October 23rd & 24th, 2006 / 8:30am - 5:00pm / 14.0 CE Hours

Control Objectives for Information and related Technology (CobiT), helps meet the multiple needs of management by bridging the gaps between business risks, control needs and technical issues. CobiT has been developed as a generally acceptable standard for good Information Technology security and control practices that provides a reference framework for management, users, and IS auditors, but more importantly, a comprehensive guidance for management and business process owners. The CobiT framework provides a tool for the business process owner that facilitates the discharge of this responsibility.

This 2-day workshop on CobiT4.0 will comprise:

• A short introduction to IT Governance, its alignment, value delivery, risk management and performance measurement, will be given. A major element of IT Governance is the adoption of a control framework for which CobiT is the internationally accepted standard. How IT Governance and CobiT relate will be explained.

• A walkthrough of the CobiT framework and concepts will be performed, specifically covering its Control Objectives, Management Guidelines and Maturity Models. The walkthrough will show how this material is being used, and introduce new Control Practices.

• CobiT will then be compared to other standards like BS7799. Results of some recent international surveys will help understand how enterprises use CobiT and how mature they are relative to the CobiT Maturity Models. A quick maturity assessment will be performed.

• Other CobiT products such as CobiT Online, CobiT QuickStart, Implementation Guide and the CobiT Security Baseline, will be introduced, where time permits.

• While IT Assurance aspects will be pointed out throughout the presentation, a specific separate section will cover the new assurance guide, its content and principles, and the detailed assurance steps developed for each control objective.

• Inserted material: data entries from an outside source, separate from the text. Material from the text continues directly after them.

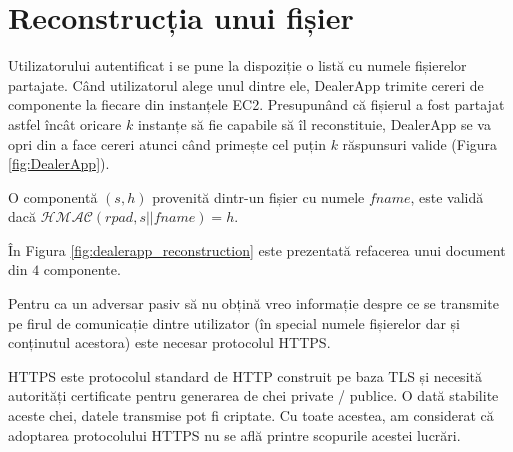 \documentclass[oneside, 12pt]{book}
\begin{document}

\section{Reconstrucția unui fișier}

Utilizatorului autentificat i se pune la dispoziție o listă cu numele fișierelor partajate. Când utilizatorul alege unul dintre ele, DealerApp trimite cereri de componente la fiecare din instanțele EC2. Presupunând că fișierul a fost partajat astfel încât oricare $k$ instanțe să fie capabile să îl reconstituie, DealerApp se va opri din a face cereri atunci când primește cel puțin $k$ răspunsuri valide (Figura \ref{fig:DealerApp}).

O componentă $(s, h)$ provenită dintr-un fișier cu numele $fname$, este validă dacă $\mathcal{HMAC}(rpad, s || fname) = h$.

În Figura \ref{fig:dealerapp_reconstruction} este prezentată refacerea unui document din $4$ componente.

Pentru ca un adversar pasiv să nu obțină vreo informație despre ce se transmite pe firul de comunicație dintre utilizator (în special numele fișierelor dar și conținutul acestora) este necesar protocolul HTTPS.

HTTPS este protocolul standard de HTTP construit pe baza TLS \cite{dierks2008transport} și necesită autorități certificate pentru generarea de chei private / publice. O dată stabilite aceste chei, datele transmise pot fi criptate. Cu toate acestea, am considerat că adoptarea protocolului HTTPS nu se află printre scopurile acestei lucrări.
\end{document}
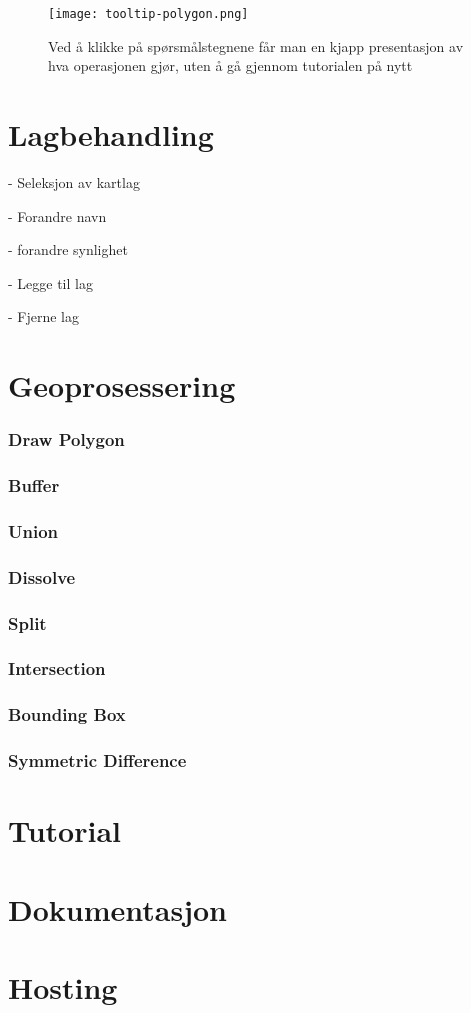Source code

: \begin{figure}[h]
    \center
    \texttt{[image: tooltip-polygon.png]}
    \caption{Ved å klikke på spørsmålstegnene får man en kjapp presentasjon av hva operasjonen gjør, uten å gå gjennom tutorialen på nytt}
    \label{fig:tooltip}
\end{figure}

\section{Lagbehandling}
\label{sec:lagbehandling}

- Seleksjon av kartlag

- Forandre navn

- forandre synlighet

- Legge til lag

- Fjerne lag

\section{Geoprosessering}
\label{sec:geoprosessering}

\subsubsection{Draw Polygon}
\subsubsection{Buffer}
\subsubsection{Union}
\subsubsection{Dissolve}
\subsubsection{Split}
\subsubsection{Intersection}
\subsubsection{Bounding Box}
\subsubsection{Symmetric Difference}

\section{Tutorial}

\section{Dokumentasjon}

\section{Hosting}
\label{sec:hosting}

• Short exercises on IT Governance awareness and how business goals drive IT goals will be handed out. A more elaborate exercise is also part of the workshop, for determining important control objectives based on business and IT goals and on how to formulate assurance activities for these control objectives. These exercises will focus on Project and Change Management, Security and on the IT organization.

SPEAKER PROFILE

Erik Guldentops is Executive Professor at the ManagementSchool of the University of Antwerp (UAMS), where he teaches on the subjects of IT risk management, control, security, audit and governance. He maintains a limited number of high level consulting relationships. He is Advisor to the Boards of the IT Governance Institute and the Information Systems Audit and Control Association (ISACA). He directs ISACA's CobiT Projects, with the objective to set, enhance and maintain the internationally accepted standard for control and governance over IT.

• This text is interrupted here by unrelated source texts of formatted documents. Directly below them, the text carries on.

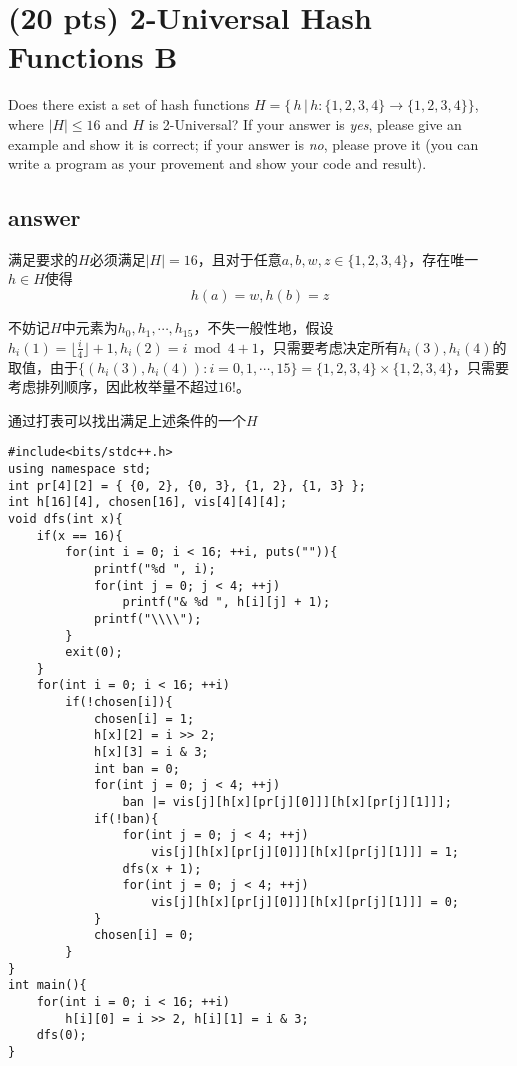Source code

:\documentclass[12pt]{article}
\begin{document}
\section{(20 pts) 2-Universal Hash Functions B}

Does there exist a set of hash functions $H = \{ \, h \, | \, h:\{1, 2, 3, 4\} \rightarrow \{1, 2, 3, 4\} \}$, where $|H| \leq 16$ and $H$ is 2-Universal? If your answer is \emph{yes}, please give an example and show it is correct; if your answer is \emph{no}, please prove it (you can write a program as your provement and show your code and result).
\subsection*{answer}

满足要求的$H$必须满足$|H| = 16$，且对于任意$a, b, w, z\in \{1, 2, 3, 4\}$，存在唯一$h \in H$使得
\begin{equation}
h(a) = w, h(b) = z
\end{equation}

不妨记$H$中元素为$h_0, h_1, \cdots, h_{15}$，不失一般性地，假设$h_i(1) = \lfloor \frac i4 \rfloor + 1, h_i(2) = i \bmod 4 + 1$，只需要考虑决定所有$h_i(3), h_i(4)$的取值，由于$\{(h_i(3), h_i(4)): i = 0, 1, \cdots, 15\} = \{1, 2, 3, 4\} \times \{1, 2, 3, 4\}$，只需要考虑排列顺序，因此枚举量不超过$16!$。

通过打表可以找出满足上述条件的一个$H$
\newpage
\begin{verbatim}
#include<bits/stdc++.h>
using namespace std;
int pr[4][2] = { {0, 2}, {0, 3}, {1, 2}, {1, 3} };
int h[16][4], chosen[16], vis[4][4][4];
void dfs(int x){
    if(x == 16){
        for(int i = 0; i < 16; ++i, puts("")){
            printf("%d ", i);
            for(int j = 0; j < 4; ++j)
                printf("& %d ", h[i][j] + 1);
            printf("\\\\");
        }
        exit(0);
    }
    for(int i = 0; i < 16; ++i)
        if(!chosen[i]){
            chosen[i] = 1;
            h[x][2] = i >> 2;
            h[x][3] = i & 3;
            int ban = 0;
            for(int j = 0; j < 4; ++j)
                ban |= vis[j][h[x][pr[j][0]]][h[x][pr[j][1]]];
            if(!ban){
                for(int j = 0; j < 4; ++j)
                    vis[j][h[x][pr[j][0]]][h[x][pr[j][1]]] = 1;
                dfs(x + 1);
                for(int j = 0; j < 4; ++j)
                    vis[j][h[x][pr[j][0]]][h[x][pr[j][1]]] = 0;
            }
            chosen[i] = 0;
        }
}
int main(){
    for(int i = 0; i < 16; ++i)
        h[i][0] = i >> 2, h[i][1] = i & 3;
    dfs(0);
}
\end{verbatim}
\end{document}
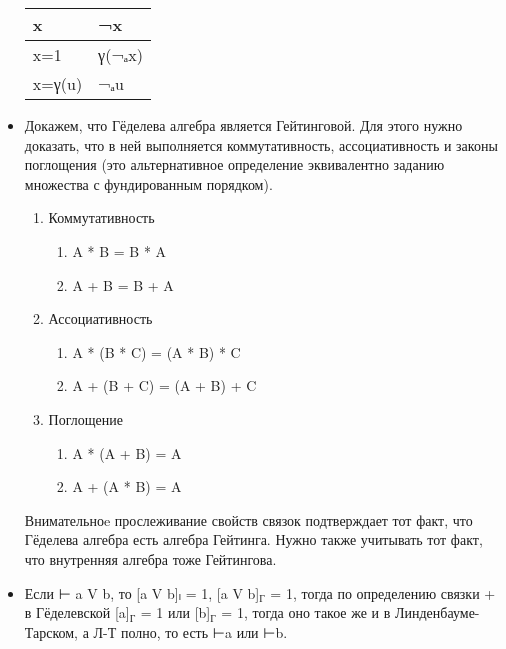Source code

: \documentclass[11pt]{article}
\begin{document}
\begin{itemize}
\begin{center}
\begin{tabular}{ll}
\hline
x & ¬x\\
\hline
x=1 & γ(¬ₐx)\\
x=γ(u) & ¬ₐu\\
\hline
\end{tabular}
\end{center}

\item Докажем, что Гёделева алгебра является Гейтинговой.
Для этого нужно доказать, что в ней выполняется коммутативность,
ассоциативность и законы поглощения (это альтернативное определение
эквивалентно заданию множества с фундированным порядком).
\begin{enumerate}
\item Коммутативность
\begin{enumerate}
\item A * B = B * A
\item A + B = B + A
\end{enumerate}
\item Ассоциативность
\begin{enumerate}
\item A * (B * C) = (A * B) * C
\item A + (B + C) = (A + B) + C
\end{enumerate}
\item Поглощение
\begin{enumerate}
\item A * (A + B) = A
\item A + (A * B) = A
\end{enumerate}
\end{enumerate}
Внимательноe прослеживание свойств связок подтверждает тот факт,
что Гёделева алгебра есть алгебра Гейтинга.
Нужно также учитывать тот факт, что внутренняя алгебра тоже Гейтингова.
\item Если ⊢ a V b, то [a V b]ₗ = 1, [a V b]$_{\text{Г}}$ = 1, тогда по определению
связки + в Гёделевской [a]$_{\text{Г}}$ = 1 или [b]$_{\text{Г}}$ = 1, тогда оно такое же
и в Линденбауме-Тарском, а Л-Т полно, то есть ⊢a или ⊢b.
\end{itemize}
\end{document}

Erik is past president of the Benelux Chapter of ISACA and served as ISACA international executive vice president with responsibility for research. He holds graduate and post-graduate degrees in computer science and is a Certified Information Systems Auditor (CISA) as well as a Certified Information Security Manager (CISM).

COMPUTER FORENSICS IN 2006

Thursday, October 26th, 2006 / 8:00am – 9:30am / 1.5 CE Hours

This session will focus on the description of specific computer forensic strategies for the recognition of fraud, as opposed to presenting simple generalities. These strategies will be reinforced through real life case studies that, will be both informative and amusing.

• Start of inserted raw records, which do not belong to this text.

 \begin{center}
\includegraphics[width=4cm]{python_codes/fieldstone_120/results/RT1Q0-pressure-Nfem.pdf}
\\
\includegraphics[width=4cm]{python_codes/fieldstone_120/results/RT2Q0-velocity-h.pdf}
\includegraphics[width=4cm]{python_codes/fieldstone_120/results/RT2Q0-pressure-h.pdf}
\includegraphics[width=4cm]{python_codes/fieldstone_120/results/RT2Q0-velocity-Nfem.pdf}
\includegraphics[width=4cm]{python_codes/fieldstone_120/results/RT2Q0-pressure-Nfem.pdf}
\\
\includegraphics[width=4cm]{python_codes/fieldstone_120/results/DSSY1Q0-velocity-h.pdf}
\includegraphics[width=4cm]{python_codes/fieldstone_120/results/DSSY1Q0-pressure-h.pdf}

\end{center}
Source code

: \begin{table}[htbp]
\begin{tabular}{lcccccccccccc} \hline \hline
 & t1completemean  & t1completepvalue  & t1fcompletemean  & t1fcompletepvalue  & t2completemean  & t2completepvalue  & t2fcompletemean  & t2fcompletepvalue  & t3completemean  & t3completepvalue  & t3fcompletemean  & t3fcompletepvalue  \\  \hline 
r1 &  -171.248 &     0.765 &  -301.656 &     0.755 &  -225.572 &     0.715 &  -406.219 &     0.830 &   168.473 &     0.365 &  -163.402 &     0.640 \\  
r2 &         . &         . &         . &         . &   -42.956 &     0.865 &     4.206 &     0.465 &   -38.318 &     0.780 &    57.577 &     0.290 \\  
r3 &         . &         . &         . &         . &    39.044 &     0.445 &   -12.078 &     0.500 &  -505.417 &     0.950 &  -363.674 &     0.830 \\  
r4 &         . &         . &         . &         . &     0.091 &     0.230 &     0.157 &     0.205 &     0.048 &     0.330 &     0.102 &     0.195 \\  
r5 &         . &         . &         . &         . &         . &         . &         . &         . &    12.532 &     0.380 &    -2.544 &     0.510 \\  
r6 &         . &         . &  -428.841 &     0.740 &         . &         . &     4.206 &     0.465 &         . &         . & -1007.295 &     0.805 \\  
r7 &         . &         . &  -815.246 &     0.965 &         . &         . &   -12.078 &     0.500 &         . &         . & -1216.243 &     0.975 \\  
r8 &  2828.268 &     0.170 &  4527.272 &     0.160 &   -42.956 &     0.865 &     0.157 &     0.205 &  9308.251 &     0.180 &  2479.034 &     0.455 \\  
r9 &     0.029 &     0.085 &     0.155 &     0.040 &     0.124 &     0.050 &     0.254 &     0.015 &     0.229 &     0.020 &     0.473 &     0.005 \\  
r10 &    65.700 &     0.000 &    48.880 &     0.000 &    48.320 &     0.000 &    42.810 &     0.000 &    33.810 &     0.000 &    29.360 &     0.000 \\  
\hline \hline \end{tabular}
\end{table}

The areas that will be covered will be:

• Forensic Fundamentals
• In House Developments - First Responder Training for I.T. Staff
• Countering Fraud with Forensics
• Case Studies involving Fraud and Digital Forensics
• The changing landscape of technology - new threats and new measures

SPEAKER PROFILE

Jason F. Conley began his career in the private law enforcement sector in 1992. He first developed strong investigation skills whilst working for various enterprises, including two Fortune 500 companies. His knack for utilizing technology in investigations led him to pursuing a career in computer forensics. Jason has been successful in applying computer forensics in various cases including those involving sensitive data theft, fraud, policy violations, harassment, threats, document tampering, sabotage, and much more.